Mr Burt is a longstanding, Bromley-based building contractor by trade, but he has also owned an antiques shop for many years, as a hobby to fulfill his interest in history and bric-a-brac. Exactly how he found Olive’s diary remains a mystery, lost in the fog of memory, but it may have come to him in a house clearance.
The diary finishes after only six weeks. It contains just 42 entires running to a little over 5,000 words. But inside its empty pages were two perfectly preserved newspaper cuttings, one announcing Olive’s sudden death and a longer article detailing her funeral in South London.
It emerged that Olive was buried in a cemetery just a few hundred yards from where McGibbon was born, the same cemetery that years later he used to stare at in bemusement when his grandfather, Albert Ross, moved into a flat overlooking the vast lawns of gravestones.
It was this startling coincidence and unlikely connection to Olive’s story that galvanised McGibbon’s determination to write about her life. He re-traced her steps during two long stays in Paris and spent many years researching her young life and her family’s history.

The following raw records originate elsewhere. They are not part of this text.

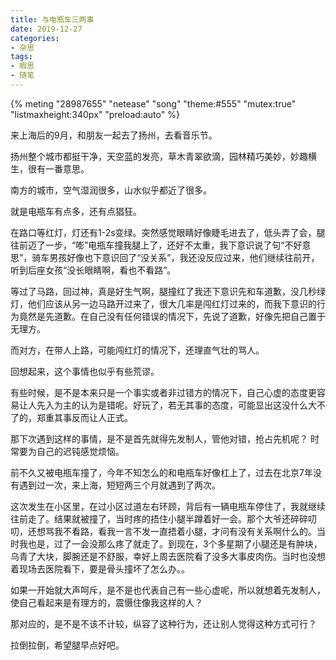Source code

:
```yaml
---
title: 与电瓶车三两事
date: 2019-12-27
categories:
- 杂思
tags:
- 暇思
- 随笔
---
```


{% meting "28987655" "netease" "song" "theme:#555" "mutex:true" "listmaxheight:340px" "preload:auto" %}
</p>
来上海后的9月，和朋友一起去了扬州，去看音乐节。

扬州整个城市都挺干净，天空蓝的发亮，草木青翠欲滴，园林精巧美妙，妙趣横生，很有一番意思。

南方的城市，空气湿润很多，山水似乎都近了很多。

就是电瓶车有点多，还有点猖狂。

在路口等红灯，灯还有1-2s变绿。突然感觉眼睛好像睫毛进去了，低头弄了会，腿往前迈了一步，“嘭”电瓶车撞我腿上了，还好不太重，我下意识说了句“不好意思”，骑车男孩好像也下意识回了“没关系”，我还没反应过来，他们继续往前开，听到后座女孩“没长眼睛啊，看也不看路”。

等过了马路，回过神，真是好生气啊，腿撞红了我还下意识先和车道歉，没几秒绿灯，他们应该从另一边马路开过来了，很大几率是闯红灯过来的，而我下意识的行为竟然是先道歉。在自己没有任何错误的情况下，先说了道歉，好像先把自己置于无理方。

而对方，在带人上路，可能闯红灯的情况下，还理直气壮的骂人。
<!--more-->

回想起来，这个事情也似乎有些荒谬。

有些时候，是不是本来只是一个事实或者非过错方的情况下，自己心虚的态度更容易让人先入为主的认为是错呢。好玩了，若无其事的态度，可能显出这没什么大不了的，郑重其事反而让人正式。

那下次遇到这样的事情，是不是首先就得先发制人，管他对错，抢占先机呢？
时常要为自己的迟钝感觉烦恼。


前不久又被电瓶车撞了，今年不知怎么的和电瓶车好像杠上了，过去在北京7年没有遇到过一次，来上海，短短两三个月就遇到了两次。

这次发生在小区里，在过小区过道左右环顾，背后有一辆电瓶车停住了，我就继续往前走了。结果就被撞了，当时疼的捂住小腿半蹲着好一会。那个大爷还碎碎叨叨，还想骂我不看路，看我一言不发一直捂着小腿，才问有没有关系啊什么的。当时我也是，过了一会没那么疼了就走了。到现在，3个多星期了小腿还是有肿块，乌青了大块，脚腕还是不舒服，幸好上周去医院看了没多大事皮肉伤。当时也没想着现场去医院看下，要是骨头撞坏了怎么办。。

如果一开始就大声呵斥，是不是也代表自己有一些心虚呢，所以就想着先发制人，使自己看起来是有理方的，震慑住像我这样的人？

那对应的，是不是不该不计较，纵容了这种行为，还让别人觉得这种方式可行？

拉倒拉倒，希望腿早点好吧。







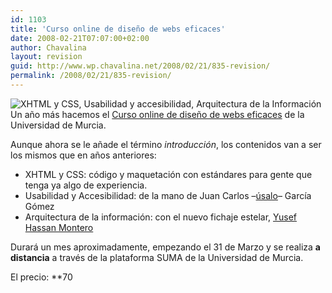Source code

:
 ```yaml
---
id: 1103
title: 'Curso online de diseño de webs eficaces'
date: 2008-02-21T07:07:00+02:00
author: Chavalina
layout: revision
guid: http://www.wp.chavalina.net/2008/02/21/835-revision/
permalink: /2008/02/21/835-revision/
---
```

<img class="imgdcha" src="http://www.um.es/estudios/cursos/webi/logo.gif" alt="XHTML y CSS, Usabilidad y accesibilidad, Arquitectura de la Información" /> Un año más hacemos el <a href="http://www.um.es/estudios/cursos/webi/" target="_blank">Curso online de diseño de webs eficaces</a> de la Universidad de Murcia. 

Aunque ahora se le añade el término _introducción_, los contenidos van a ser los mismos que en años anteriores: 

  * XHTML y CSS: código y maquetación con estándares para gente que tenga ya algo de experiencia.
  * Usabilidad y Accesibilidad: de la mano de Juan Carlos –[úsalo](http://www.usalo.es)– García Gómez
  * Arquitectura de la información: con el nuevo fichaje estelar, [Yusef Hassan Montero](http://www.nosolousabilidad.com/hassan/)

Durará un mes aproximadamente, empezando el 31 de Marzo y se realiza **a distancia** a través de la plataforma SUMA de la Universidad de Murcia.

El precio: **70</p>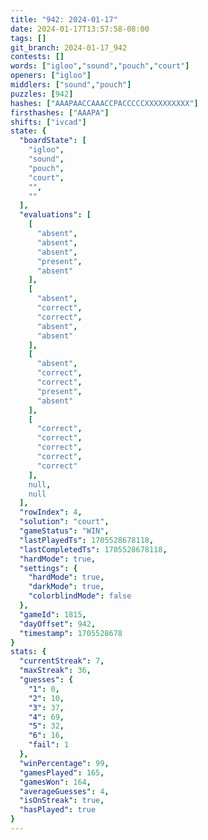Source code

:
 ```yaml
---
title: "942: 2024-01-17"
date: 2024-01-17T13:57:58-08:00
tags: []
git_branch: 2024-01-17_942
contests: []
words: ["igloo","sound","pouch","court"]
openers: ["igloo"]
middlers: ["sound","pouch"]
puzzles: [942]
hashes: ["AAAPAACCAAACCPACCCCCXXXXXXXXXX"]
firsthashes: ["AAAPA"]
shifts: ["ivcad"]
state: {
  "boardState": [
    "igloo",
    "sound",
    "pouch",
    "court",
    "",
    ""
  ],
  "evaluations": [
    [
      "absent",
      "absent",
      "absent",
      "present",
      "absent"
    ],
    [
      "absent",
      "correct",
      "correct",
      "absent",
      "absent"
    ],
    [
      "absent",
      "correct",
      "correct",
      "present",
      "absent"
    ],
    [
      "correct",
      "correct",
      "correct",
      "correct",
      "correct"
    ],
    null,
    null
  ],
  "rowIndex": 4,
  "solution": "court",
  "gameStatus": "WIN",
  "lastPlayedTs": 1705528678118,
  "lastCompletedTs": 1705528678118,
  "hardMode": true,
  "settings": {
    "hardMode": true,
    "darkMode": true,
    "colorblindMode": false
  },
  "gameId": 1815,
  "dayOffset": 942,
  "timestamp": 1705528678
}
stats: {
  "currentStreak": 7,
  "maxStreak": 36,
  "guesses": {
    "1": 0,
    "2": 10,
    "3": 37,
    "4": 69,
    "5": 32,
    "6": 16,
    "fail": 1
  },
  "winPercentage": 99,
  "gamesPlayed": 165,
  "gamesWon": 164,
  "averageGuesses": 4,
  "isOnStreak": true,
  "hasPlayed": true
}
---
```

<!-- more -->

The quest to write a book about Olive has been a maddening and ultimately fruitless task that has absorbed McGibbon since the diary came into his life. It has been his obsession, but every exhaustive writing attempt, in varying genres, has been rejected by publishers.
It was only with the onset of the 100th anniversary of Olive’s tragic death in Paris that McGibbon decided to publish her words online and let her timeless voice tell its own story, in real time, a century on.